◆ **SUPPLIED MATERIAL**:

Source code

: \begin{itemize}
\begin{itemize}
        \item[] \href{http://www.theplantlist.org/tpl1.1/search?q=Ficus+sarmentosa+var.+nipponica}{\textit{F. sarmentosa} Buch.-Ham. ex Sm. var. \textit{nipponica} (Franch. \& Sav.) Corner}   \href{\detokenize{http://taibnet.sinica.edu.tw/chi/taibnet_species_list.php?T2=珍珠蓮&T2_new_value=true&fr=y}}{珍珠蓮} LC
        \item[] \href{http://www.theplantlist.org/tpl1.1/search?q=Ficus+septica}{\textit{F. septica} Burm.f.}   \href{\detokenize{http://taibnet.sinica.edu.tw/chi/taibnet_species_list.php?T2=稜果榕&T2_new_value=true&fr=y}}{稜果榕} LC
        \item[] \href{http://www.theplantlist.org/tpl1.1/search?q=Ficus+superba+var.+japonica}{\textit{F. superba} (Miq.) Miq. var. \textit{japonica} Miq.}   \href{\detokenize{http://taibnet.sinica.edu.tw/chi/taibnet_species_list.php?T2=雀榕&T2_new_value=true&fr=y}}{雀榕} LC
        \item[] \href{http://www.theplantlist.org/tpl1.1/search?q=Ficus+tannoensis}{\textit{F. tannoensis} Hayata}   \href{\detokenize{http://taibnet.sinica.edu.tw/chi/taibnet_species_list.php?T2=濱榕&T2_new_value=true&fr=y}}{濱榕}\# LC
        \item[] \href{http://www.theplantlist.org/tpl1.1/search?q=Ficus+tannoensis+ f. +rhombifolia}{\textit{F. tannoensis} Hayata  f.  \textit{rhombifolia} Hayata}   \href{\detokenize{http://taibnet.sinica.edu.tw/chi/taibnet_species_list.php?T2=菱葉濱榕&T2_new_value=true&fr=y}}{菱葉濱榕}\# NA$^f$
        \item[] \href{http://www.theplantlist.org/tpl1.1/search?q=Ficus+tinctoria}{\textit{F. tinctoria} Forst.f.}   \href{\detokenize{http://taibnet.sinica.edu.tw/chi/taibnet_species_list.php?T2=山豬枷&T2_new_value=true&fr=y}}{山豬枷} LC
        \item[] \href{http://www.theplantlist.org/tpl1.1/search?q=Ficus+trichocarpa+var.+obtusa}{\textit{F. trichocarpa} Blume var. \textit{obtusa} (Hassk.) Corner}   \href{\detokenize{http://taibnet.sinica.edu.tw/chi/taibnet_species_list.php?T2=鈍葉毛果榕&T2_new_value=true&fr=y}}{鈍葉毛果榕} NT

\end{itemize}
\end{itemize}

--

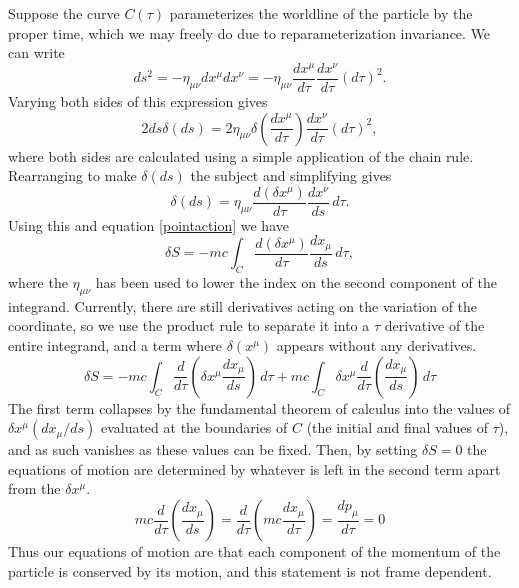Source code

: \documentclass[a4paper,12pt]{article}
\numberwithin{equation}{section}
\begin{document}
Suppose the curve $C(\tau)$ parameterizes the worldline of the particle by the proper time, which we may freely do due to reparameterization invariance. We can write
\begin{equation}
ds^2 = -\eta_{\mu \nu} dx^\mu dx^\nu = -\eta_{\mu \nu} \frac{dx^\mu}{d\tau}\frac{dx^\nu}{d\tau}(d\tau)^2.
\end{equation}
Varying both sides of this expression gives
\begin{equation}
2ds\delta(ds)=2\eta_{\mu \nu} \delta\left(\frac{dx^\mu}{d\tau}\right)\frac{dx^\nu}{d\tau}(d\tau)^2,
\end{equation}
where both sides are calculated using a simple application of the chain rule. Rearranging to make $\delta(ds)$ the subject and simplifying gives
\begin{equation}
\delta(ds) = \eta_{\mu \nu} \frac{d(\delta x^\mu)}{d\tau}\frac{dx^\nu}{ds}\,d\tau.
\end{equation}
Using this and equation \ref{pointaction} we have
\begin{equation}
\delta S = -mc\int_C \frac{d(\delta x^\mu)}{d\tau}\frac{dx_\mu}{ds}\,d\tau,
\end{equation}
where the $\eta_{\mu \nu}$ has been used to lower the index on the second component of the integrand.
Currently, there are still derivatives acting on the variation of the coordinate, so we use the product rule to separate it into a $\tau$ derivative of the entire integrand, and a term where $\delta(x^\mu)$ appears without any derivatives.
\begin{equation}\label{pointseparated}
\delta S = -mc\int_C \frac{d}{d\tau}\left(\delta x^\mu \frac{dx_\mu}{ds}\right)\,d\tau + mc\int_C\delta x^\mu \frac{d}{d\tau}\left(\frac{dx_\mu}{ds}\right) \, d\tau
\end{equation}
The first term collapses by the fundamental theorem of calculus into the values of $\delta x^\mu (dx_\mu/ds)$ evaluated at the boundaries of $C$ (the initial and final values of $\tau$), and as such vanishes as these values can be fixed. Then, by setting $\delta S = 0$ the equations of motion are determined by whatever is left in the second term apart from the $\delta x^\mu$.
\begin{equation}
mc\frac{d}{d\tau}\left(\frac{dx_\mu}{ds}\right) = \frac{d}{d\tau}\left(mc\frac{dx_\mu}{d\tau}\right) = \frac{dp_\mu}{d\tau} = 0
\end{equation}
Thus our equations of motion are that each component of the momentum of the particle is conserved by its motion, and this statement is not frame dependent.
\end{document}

...

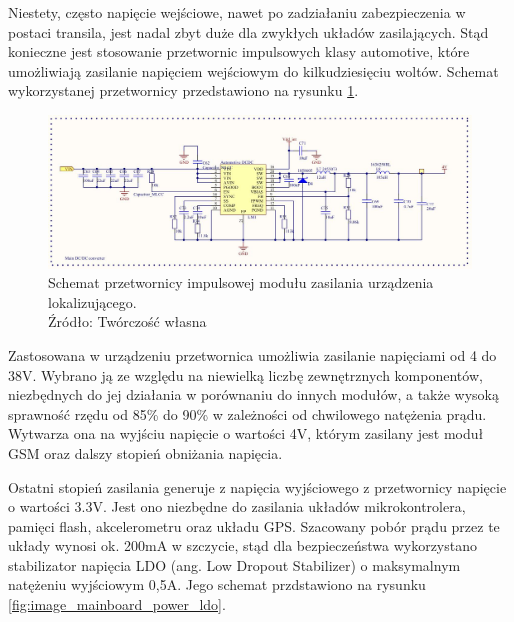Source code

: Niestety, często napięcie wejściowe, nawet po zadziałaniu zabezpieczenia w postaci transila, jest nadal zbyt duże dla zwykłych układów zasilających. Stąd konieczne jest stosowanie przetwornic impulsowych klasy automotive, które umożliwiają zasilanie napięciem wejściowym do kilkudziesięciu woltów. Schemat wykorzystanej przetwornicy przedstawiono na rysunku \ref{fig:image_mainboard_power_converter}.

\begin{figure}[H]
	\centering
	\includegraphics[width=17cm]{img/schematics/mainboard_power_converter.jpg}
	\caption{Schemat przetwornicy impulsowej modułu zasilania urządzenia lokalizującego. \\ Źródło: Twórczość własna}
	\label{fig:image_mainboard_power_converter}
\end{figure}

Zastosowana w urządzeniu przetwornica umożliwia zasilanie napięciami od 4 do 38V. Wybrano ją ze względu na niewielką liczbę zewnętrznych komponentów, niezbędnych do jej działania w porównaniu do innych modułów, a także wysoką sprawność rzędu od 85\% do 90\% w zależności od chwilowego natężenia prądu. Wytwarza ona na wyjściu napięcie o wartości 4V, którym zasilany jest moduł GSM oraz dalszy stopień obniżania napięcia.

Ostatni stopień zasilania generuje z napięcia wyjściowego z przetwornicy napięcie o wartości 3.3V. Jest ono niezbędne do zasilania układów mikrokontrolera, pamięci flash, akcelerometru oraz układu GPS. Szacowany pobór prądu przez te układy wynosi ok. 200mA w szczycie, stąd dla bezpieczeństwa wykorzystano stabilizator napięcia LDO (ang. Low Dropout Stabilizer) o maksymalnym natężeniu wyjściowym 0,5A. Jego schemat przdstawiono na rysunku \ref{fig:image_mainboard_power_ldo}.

◆ **TASK DIRECTIONS**: Copy every line from the data that includes the string "label".

◆ **YOUR RESPONSE**:
\begin{equation}\label{pointseparated}
	\label{fig:image_mainboard_power_converter}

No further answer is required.